Renewed interest in HER2 kinase inhibitors

HER2 kinase inhibitors are making a comeback largely thanks to Puma Biotechnology, who is developing neratinib, a dual EGFR/HER2 inhibitor for HER2+ breast cancer. Today, targeting HER2 with kinase inhibitors is playing a minor role in the HER2+ breast cancer arena that has been dominated by HER2 antibodies from Roche: Herceptin, Perjeta and Kadcyla. GSK’s (GSK) Tykerb is the only approved kinase inhibitor for HER2+ breast cancer but it is not commonly used due to an unfavorable clinical profile (mild efficacy and safety issues). It is typically reserved for patients who progress on HER2 antibodies (3rd/4th line patients).

Puma’s neratinib (licensed from Pfizer in 2011) is similar to Tykerb in its spectrum of activity (both drugs are dual EGFR/HER2 inhibitors) but as an irreversible inhibitor, it is considered more potent (also more toxic) with potentially broader clinical applications.

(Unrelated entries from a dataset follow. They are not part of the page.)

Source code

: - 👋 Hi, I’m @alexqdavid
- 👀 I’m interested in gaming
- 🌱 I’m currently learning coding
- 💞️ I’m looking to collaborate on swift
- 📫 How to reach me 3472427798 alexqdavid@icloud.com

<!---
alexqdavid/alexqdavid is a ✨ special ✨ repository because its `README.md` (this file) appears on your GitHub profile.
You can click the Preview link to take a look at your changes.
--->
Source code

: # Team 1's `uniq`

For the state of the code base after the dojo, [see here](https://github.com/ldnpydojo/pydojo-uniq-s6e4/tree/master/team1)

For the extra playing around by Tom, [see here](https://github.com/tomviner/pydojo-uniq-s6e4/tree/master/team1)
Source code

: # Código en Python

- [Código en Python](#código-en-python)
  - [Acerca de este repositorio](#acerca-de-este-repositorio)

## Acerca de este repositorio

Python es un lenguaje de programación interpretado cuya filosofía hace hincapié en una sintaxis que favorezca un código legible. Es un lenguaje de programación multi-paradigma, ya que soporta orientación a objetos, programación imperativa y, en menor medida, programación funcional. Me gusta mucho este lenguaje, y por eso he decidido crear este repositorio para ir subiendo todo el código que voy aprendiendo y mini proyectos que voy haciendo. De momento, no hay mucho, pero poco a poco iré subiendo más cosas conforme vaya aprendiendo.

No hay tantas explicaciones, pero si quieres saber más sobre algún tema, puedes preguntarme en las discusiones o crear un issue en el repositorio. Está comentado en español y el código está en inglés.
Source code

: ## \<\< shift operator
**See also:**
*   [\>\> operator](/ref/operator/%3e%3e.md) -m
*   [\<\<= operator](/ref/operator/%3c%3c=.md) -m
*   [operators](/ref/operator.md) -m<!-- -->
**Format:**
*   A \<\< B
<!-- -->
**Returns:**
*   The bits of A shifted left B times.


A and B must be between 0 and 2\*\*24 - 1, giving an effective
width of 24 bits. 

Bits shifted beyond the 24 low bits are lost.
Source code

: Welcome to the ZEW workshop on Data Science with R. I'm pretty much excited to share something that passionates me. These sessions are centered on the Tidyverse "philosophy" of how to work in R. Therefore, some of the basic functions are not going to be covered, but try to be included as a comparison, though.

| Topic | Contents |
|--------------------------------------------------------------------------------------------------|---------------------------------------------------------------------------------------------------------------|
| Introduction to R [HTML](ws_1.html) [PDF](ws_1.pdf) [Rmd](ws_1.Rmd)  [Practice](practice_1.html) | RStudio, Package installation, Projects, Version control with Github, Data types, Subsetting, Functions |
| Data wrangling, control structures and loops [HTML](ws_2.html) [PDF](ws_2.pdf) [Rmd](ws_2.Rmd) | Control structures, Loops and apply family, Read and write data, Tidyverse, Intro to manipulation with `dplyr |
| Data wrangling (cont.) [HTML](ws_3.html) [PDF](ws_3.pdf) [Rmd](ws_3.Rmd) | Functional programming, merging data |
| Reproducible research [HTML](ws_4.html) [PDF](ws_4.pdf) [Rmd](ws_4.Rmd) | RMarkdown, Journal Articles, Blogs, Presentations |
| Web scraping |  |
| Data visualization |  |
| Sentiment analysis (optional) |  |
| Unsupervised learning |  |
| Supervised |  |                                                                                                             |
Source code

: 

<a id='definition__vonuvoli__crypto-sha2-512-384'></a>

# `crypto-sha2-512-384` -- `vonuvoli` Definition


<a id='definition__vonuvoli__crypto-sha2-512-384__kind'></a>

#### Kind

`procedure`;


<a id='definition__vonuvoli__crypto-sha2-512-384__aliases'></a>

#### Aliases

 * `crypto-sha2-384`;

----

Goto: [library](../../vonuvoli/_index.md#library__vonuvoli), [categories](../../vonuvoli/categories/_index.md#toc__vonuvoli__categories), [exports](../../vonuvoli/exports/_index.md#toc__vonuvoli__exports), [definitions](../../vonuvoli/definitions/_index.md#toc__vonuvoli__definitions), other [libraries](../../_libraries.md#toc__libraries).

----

Puma is positioning neratinib as an improved next-gen HER2 kinase inhibitor with the intention of replacing Tykerb in 3rd/4th line HER2 breast cancer as well as getting the drug approved in settings where Tykerb is considered ineffective. These include HER2+ breast cancer with brain metastases and 2 niche indications where HER2 is not amplified but mutated (small subsets in breast and lung cancer). Puma is also evaluating neratinib in early-stage localized HER2+ breast cancer.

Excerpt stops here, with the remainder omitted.